▶ **HOW TO COMPLETE THIS TASK**: Begin with the first line of the entries below and reproduce each line exactly, ending with the line that holds "1. Comment above".

** Opening RECORD EXCERPTS block **

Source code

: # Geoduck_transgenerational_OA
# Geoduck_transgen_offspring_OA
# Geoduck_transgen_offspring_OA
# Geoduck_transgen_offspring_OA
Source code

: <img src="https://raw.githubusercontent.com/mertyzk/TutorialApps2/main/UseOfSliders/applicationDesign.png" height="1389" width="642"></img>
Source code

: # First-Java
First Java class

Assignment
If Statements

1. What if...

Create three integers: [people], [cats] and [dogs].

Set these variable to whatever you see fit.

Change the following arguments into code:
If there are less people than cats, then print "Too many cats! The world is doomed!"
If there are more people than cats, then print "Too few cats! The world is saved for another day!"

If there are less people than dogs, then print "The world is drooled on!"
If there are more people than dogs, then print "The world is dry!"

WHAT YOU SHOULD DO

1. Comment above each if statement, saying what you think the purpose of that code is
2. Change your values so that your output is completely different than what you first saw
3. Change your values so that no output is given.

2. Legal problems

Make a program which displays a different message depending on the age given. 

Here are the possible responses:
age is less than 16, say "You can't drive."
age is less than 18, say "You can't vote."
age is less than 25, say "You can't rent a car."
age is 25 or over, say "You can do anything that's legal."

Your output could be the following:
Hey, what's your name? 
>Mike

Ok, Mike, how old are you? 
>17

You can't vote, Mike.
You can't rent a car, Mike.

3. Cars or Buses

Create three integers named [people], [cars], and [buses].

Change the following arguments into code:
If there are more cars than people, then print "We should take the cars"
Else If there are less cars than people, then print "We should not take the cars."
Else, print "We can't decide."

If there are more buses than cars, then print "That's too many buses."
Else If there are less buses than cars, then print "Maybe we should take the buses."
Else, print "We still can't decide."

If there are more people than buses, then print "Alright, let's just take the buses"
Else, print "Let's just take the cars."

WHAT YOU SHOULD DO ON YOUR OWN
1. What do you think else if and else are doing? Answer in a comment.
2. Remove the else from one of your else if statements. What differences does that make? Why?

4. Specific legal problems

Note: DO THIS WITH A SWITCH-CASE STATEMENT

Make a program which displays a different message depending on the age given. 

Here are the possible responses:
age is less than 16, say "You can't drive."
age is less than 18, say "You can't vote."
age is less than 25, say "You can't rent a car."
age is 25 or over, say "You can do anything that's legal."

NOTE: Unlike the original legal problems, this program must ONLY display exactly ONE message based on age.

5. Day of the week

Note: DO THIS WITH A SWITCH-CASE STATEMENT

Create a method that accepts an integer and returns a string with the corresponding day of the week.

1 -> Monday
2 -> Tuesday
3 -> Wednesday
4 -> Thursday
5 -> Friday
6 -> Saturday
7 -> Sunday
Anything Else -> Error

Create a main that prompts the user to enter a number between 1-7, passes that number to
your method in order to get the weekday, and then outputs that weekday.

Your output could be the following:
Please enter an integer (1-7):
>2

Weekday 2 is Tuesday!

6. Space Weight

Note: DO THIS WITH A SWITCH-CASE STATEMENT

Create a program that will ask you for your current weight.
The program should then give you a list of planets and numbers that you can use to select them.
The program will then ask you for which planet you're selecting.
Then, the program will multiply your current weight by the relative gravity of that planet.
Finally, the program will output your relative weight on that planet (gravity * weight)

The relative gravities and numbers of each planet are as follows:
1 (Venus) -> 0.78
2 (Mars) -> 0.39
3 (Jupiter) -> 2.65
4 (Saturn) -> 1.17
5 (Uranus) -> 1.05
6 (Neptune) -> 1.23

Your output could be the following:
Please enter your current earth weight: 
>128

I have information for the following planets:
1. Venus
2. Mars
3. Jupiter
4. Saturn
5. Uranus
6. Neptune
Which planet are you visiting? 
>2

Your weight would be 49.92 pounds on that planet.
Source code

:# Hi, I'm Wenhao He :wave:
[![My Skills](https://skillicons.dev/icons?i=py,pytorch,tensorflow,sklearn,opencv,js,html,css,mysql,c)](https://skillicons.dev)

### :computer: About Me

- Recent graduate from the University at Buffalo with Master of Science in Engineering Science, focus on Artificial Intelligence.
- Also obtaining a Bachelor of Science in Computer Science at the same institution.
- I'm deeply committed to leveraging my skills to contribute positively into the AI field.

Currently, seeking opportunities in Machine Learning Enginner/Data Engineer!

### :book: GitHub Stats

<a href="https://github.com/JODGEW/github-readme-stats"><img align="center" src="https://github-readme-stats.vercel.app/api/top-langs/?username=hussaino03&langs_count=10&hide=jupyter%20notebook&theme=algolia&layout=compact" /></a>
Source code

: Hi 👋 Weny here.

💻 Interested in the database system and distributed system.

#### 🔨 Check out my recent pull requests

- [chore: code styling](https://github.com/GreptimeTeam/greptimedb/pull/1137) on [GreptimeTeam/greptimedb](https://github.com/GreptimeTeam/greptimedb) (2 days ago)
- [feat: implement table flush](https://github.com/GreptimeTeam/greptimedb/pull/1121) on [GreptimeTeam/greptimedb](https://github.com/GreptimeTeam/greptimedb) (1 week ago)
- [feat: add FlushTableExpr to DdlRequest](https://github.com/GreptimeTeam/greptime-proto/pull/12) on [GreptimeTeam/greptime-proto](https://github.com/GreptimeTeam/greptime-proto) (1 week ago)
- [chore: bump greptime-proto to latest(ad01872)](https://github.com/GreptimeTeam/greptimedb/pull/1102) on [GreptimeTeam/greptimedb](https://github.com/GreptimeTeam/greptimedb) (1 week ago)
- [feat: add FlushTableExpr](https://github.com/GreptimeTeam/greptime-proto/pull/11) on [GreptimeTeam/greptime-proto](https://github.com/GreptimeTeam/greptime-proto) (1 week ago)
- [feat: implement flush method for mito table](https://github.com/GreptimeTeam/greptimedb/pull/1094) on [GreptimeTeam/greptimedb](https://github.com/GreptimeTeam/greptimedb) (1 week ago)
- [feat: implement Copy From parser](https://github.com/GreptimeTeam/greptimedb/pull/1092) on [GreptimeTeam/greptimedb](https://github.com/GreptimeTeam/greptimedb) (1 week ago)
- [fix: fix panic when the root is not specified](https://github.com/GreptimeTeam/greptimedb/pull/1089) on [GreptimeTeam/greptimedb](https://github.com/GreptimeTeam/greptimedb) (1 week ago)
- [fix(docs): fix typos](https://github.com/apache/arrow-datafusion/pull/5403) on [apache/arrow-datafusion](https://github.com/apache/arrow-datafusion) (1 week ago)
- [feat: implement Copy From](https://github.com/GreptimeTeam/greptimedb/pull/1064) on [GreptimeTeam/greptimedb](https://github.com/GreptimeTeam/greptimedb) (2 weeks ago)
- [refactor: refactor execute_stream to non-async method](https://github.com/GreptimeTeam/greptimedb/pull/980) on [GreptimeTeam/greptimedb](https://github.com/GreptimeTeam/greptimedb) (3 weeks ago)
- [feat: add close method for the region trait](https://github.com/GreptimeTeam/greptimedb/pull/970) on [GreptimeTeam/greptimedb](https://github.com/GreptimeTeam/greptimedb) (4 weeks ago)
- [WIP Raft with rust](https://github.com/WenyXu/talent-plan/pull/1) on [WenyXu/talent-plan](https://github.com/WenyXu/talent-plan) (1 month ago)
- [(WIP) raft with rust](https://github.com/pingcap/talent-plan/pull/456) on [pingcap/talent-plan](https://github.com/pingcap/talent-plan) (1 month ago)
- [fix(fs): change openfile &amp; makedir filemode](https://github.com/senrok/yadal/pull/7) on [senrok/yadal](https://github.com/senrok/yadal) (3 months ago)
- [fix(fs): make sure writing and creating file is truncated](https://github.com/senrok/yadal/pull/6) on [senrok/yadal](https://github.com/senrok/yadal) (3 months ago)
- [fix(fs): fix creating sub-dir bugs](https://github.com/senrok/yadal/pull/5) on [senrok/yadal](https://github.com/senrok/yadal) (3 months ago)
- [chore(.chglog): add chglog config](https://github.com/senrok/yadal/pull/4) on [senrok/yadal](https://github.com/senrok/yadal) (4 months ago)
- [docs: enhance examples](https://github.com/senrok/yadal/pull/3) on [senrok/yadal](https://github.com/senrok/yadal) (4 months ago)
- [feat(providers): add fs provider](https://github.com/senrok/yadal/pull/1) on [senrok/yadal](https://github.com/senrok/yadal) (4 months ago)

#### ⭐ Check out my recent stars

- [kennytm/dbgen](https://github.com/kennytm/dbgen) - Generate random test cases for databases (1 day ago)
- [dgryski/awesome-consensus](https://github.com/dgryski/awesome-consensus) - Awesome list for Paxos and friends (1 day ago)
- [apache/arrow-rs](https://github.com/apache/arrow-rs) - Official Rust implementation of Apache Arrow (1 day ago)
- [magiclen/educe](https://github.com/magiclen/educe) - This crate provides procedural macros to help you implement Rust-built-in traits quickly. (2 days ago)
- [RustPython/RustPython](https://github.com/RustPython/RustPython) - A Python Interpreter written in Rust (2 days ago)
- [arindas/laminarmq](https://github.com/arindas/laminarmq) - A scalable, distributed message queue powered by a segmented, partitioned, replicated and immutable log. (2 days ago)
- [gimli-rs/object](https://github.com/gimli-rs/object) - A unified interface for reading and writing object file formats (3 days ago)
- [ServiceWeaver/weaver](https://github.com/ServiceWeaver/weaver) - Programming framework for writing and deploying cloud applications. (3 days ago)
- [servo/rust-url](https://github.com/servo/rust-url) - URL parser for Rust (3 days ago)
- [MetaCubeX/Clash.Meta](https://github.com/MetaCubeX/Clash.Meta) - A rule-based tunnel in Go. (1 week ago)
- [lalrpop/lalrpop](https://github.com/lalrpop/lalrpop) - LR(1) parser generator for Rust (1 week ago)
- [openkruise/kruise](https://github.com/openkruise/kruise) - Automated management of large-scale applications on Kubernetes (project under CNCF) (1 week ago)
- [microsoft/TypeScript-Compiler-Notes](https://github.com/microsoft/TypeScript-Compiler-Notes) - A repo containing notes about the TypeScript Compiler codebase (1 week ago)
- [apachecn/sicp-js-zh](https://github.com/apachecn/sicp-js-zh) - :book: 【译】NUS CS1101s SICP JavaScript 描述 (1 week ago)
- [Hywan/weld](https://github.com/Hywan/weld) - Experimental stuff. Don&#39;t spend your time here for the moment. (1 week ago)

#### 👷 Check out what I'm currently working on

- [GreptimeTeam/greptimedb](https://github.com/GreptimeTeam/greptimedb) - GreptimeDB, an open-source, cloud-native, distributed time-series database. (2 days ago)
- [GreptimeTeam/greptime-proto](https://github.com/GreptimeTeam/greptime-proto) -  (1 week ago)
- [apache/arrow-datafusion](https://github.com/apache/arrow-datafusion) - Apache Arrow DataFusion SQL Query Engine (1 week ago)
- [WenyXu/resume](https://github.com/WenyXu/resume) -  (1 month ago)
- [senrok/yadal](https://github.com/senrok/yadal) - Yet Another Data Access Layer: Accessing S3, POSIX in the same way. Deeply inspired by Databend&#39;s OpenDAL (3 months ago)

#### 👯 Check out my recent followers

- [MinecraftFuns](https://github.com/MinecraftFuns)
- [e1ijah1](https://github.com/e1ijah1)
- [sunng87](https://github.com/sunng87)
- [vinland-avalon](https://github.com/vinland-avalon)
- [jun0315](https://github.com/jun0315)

** Closing RECORD EXCERPTS block **

▶ **TASK ANSWER**:
Source code

: # Geoduck_transgenerational_OA
# Geoduck_transgen_offspring_OA
# Geoduck_transgen_offspring_OA
# Geoduck_transgen_offspring_OA
Source code

: <img src="https://raw.githubusercontent.com/mertyzk/TutorialApps2/main/UseOfSliders/applicationDesign.png" height="1389" width="642"></img>
Source code

: # First-Java
First Java class

Assignment
If Statements

1. What if...

Create three integers: [people], [cats] and [dogs].

Set these variable to whatever you see fit.

Change the following arguments into code:
If there are less people than cats, then print "Too many cats! The world is doomed!"
If there are more people than cats, then print "Too few cats! The world is saved for another day!"

If there are less people than dogs, then print "The world is drooled on!"
If there are more people than dogs, then print "The world is dry!"

WHAT YOU SHOULD DO

1. Comment above each if statement, saying what you think the purpose of that code is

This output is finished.